(Items from a dataset)
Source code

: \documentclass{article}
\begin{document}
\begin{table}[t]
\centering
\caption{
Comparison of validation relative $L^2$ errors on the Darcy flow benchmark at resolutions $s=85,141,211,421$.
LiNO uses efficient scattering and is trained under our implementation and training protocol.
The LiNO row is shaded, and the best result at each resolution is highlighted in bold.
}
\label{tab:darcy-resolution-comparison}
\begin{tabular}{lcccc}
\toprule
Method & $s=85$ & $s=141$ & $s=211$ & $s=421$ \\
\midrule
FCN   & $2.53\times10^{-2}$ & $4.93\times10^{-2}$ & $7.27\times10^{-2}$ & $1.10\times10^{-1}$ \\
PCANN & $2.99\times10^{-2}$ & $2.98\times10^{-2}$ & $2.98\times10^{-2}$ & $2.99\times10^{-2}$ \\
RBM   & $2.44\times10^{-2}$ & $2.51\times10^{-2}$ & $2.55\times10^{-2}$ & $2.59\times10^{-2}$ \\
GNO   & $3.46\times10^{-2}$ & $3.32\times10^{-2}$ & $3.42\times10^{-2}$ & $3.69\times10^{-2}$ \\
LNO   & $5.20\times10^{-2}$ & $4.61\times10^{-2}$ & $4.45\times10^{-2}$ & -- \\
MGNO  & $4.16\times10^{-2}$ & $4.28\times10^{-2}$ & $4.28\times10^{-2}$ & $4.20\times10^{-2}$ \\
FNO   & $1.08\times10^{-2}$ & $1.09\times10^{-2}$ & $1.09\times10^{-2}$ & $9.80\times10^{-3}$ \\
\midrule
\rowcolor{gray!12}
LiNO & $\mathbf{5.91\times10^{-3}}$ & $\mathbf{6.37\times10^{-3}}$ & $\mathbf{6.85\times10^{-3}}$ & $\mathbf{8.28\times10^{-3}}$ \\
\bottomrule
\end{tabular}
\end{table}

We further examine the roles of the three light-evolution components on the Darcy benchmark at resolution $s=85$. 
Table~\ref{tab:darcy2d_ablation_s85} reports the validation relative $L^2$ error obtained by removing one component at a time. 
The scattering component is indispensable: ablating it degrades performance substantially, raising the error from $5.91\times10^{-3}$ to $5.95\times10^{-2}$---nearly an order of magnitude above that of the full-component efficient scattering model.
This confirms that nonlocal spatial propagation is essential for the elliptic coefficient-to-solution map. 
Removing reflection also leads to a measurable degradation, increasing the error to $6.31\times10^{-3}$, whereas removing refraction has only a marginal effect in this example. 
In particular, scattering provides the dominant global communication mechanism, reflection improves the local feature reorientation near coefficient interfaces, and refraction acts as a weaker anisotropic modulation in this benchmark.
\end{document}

◆ PROBLEM STATEMENT:
Return only the exact lines from the opening of the records through the line that contains "This confirms that", both included.

◆ SOLUTION FOR THIS TASK:
Source code

: \documentclass{article}
\begin{document}
\begin{table}[t]
\centering
\caption{
Comparison of validation relative $L^2$ errors on the Darcy flow benchmark at resolutions $s=85,141,211,421$.
LiNO uses efficient scattering and is trained under our implementation and training protocol.
The LiNO row is shaded, and the best result at each resolution is highlighted in bold.
}
\label{tab:darcy-resolution-comparison}
\begin{tabular}{lcccc}
\toprule
Method & $s=85$ & $s=141$ & $s=211$ & $s=421$ \\
\midrule
FCN   & $2.53\times10^{-2}$ & $4.93\times10^{-2}$ & $7.27\times10^{-2}$ & $1.10\times10^{-1}$ \\
PCANN & $2.99\times10^{-2}$ & $2.98\times10^{-2}$ & $2.98\times10^{-2}$ & $2.99\times10^{-2}$ \\
RBM   & $2.44\times10^{-2}$ & $2.51\times10^{-2}$ & $2.55\times10^{-2}$ & $2.59\times10^{-2}$ \\
GNO   & $3.46\times10^{-2}$ & $3.32\times10^{-2}$ & $3.42\times10^{-2}$ & $3.69\times10^{-2}$ \\
LNO   & $5.20\times10^{-2}$ & $4.61\times10^{-2}$ & $4.45\times10^{-2}$ & -- \\
MGNO  & $4.16\times10^{-2}$ & $4.28\times10^{-2}$ & $4.28\times10^{-2}$ & $4.20\times10^{-2}$ \\
FNO   & $1.08\times10^{-2}$ & $1.09\times10^{-2}$ & $1.09\times10^{-2}$ & $9.80\times10^{-3}$ \\
\midrule
\rowcolor{gray!12}
LiNO & $\mathbf{5.91\times10^{-3}}$ & $\mathbf{6.37\times10^{-3}}$ & $\mathbf{6.85\times10^{-3}}$ & $\mathbf{8.28\times10^{-3}}$ \\
\bottomrule
\end{tabular}
\end{table}

We further examine the roles of the three light-evolution components on the Darcy benchmark at resolution $s=85$. 
Table~\ref{tab:darcy2d_ablation_s85} reports the validation relative $L^2$ error obtained by removing one component at a time. 
The scattering component is indispensable: ablating it degrades performance substantially, raising the error from $5.91\times10^{-3}$ to $5.95\times10^{-2}$---nearly an order of magnitude above that of the full-component efficient scattering model.
This confirms that nonlocal spatial propagation is essential for the elliptic coefficient-to-solution map. 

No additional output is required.